Paul Butzi’s comment to yesterday’s post caused me to download and install Noise Ninja noise profiles for the D200 and the D300. Of course I have tried them before, at least for the D200, and all I could remember, was that I had not been overly impressed. Now I know why.
This is a detail that I have also shown in yesterday’s post. I have omitted RAW and instead added the profiled Noise Ninja. Yes, there is more detail, but in order to deliver detail, Noise Ninja leaves much coarse noise in the image. In fact, the result does not look much better than the RAW file without noise reduction.
The next detail is from yesterday’s train image. This is from the bright part with some kind of word or number scribbled on the side of the wagon. Topaz Denoise almost completely smudges it away, and the profiled Noise Ninja actually does a marvelous job.
Unfortunately this is over as soon as we get into the dark parts. The profiled Noise Ninja is really bad at removing color noise.
The next image is quite old and it was taken with the D200, a Nikon 50/1.8 at f4, 1/40s, -0.33EV and ISO 1600. The effective ISO is somewhere around 2000. The image is interesting, because it has a lot of architectural detail, combined with a still blue sky.
The first detail from this image is of one of the most difficult areas. The dark, low-contrast upper part of the remote building is easily smudged away into kind of a dark cloud. In fact that’s exactly what happens when you use any of Topaz Denoise’s presets.
In the second detail Noise Ninja shows mottled sky again.
And here is a final look at the sky. Again the low-frequency color noise is Noise Ninja’s major weakness.
I will conclude today’s post (that actually counts not for today, but for yesterday, Sunday) with two details from the Image of the Day. This was taken from the escalator of a shopping center, but actually I have no idea what it really is that we’re seeing here.

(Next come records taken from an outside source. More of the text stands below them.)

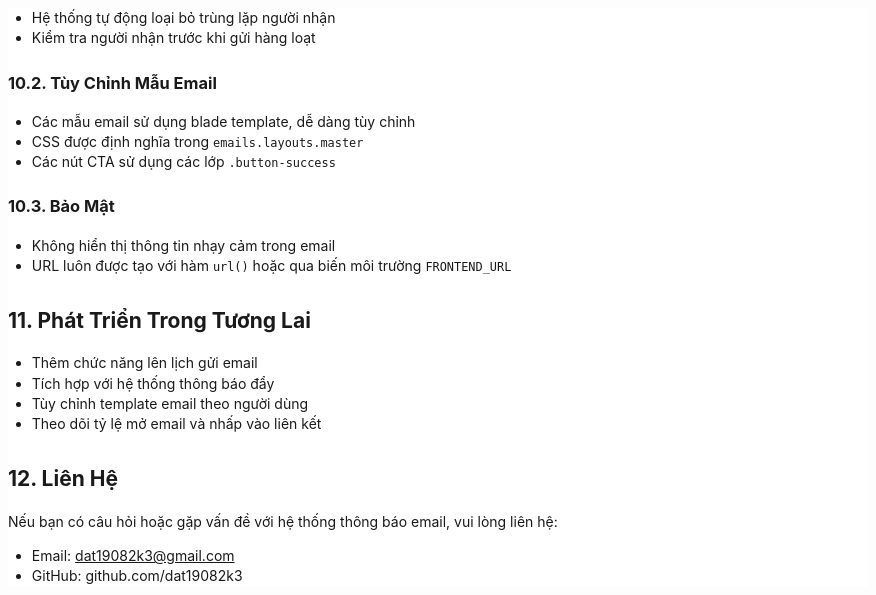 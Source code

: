 - Hệ thống tự động loại bỏ trùng lặp người nhận
- Kiểm tra người nhận trước khi gửi hàng loạt

### 10.2. Tùy Chỉnh Mẫu Email

- Các mẫu email sử dụng blade template, dễ dàng tùy chỉnh
- CSS được định nghĩa trong `emails.layouts.master`
- Các nút CTA sử dụng các lớp `.button-success`

### 10.3. Bảo Mật

- Không hiển thị thông tin nhạy cảm trong email
- URL luôn được tạo với hàm `url()` hoặc qua biến môi trường `FRONTEND_URL`

## 11. Phát Triển Trong Tương Lai

- Thêm chức năng lên lịch gửi email
- Tích hợp với hệ thống thông báo đẩy
- Tùy chỉnh template email theo người dùng
- Theo dõi tỷ lệ mở email và nhấp vào liên kết

## 12. Liên Hệ

Nếu bạn có câu hỏi hoặc gặp vấn đề với hệ thống thông báo email, vui lòng liên hệ:

- Email: dat19082k3@gmail.com
- GitHub: github.com/dat19082k3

I have taken this image with the Nikon D300, my Sigma 20/1.8 at f8, 1/200s and ISO 6400. This is a correctly exposed, well-lit image, more or less a best case scenario.
It’s not that Noise Ninja were bad, not at all, but again Topaz Denoise 4 delivers the best results. Just look at the texture of the white fur on the right side of the first detail, and then look at the two lamps in the next detail.
The conclusion so far is clear: Topaz Denoise 4 wins over Noise Ninja, regardless of camera profiles.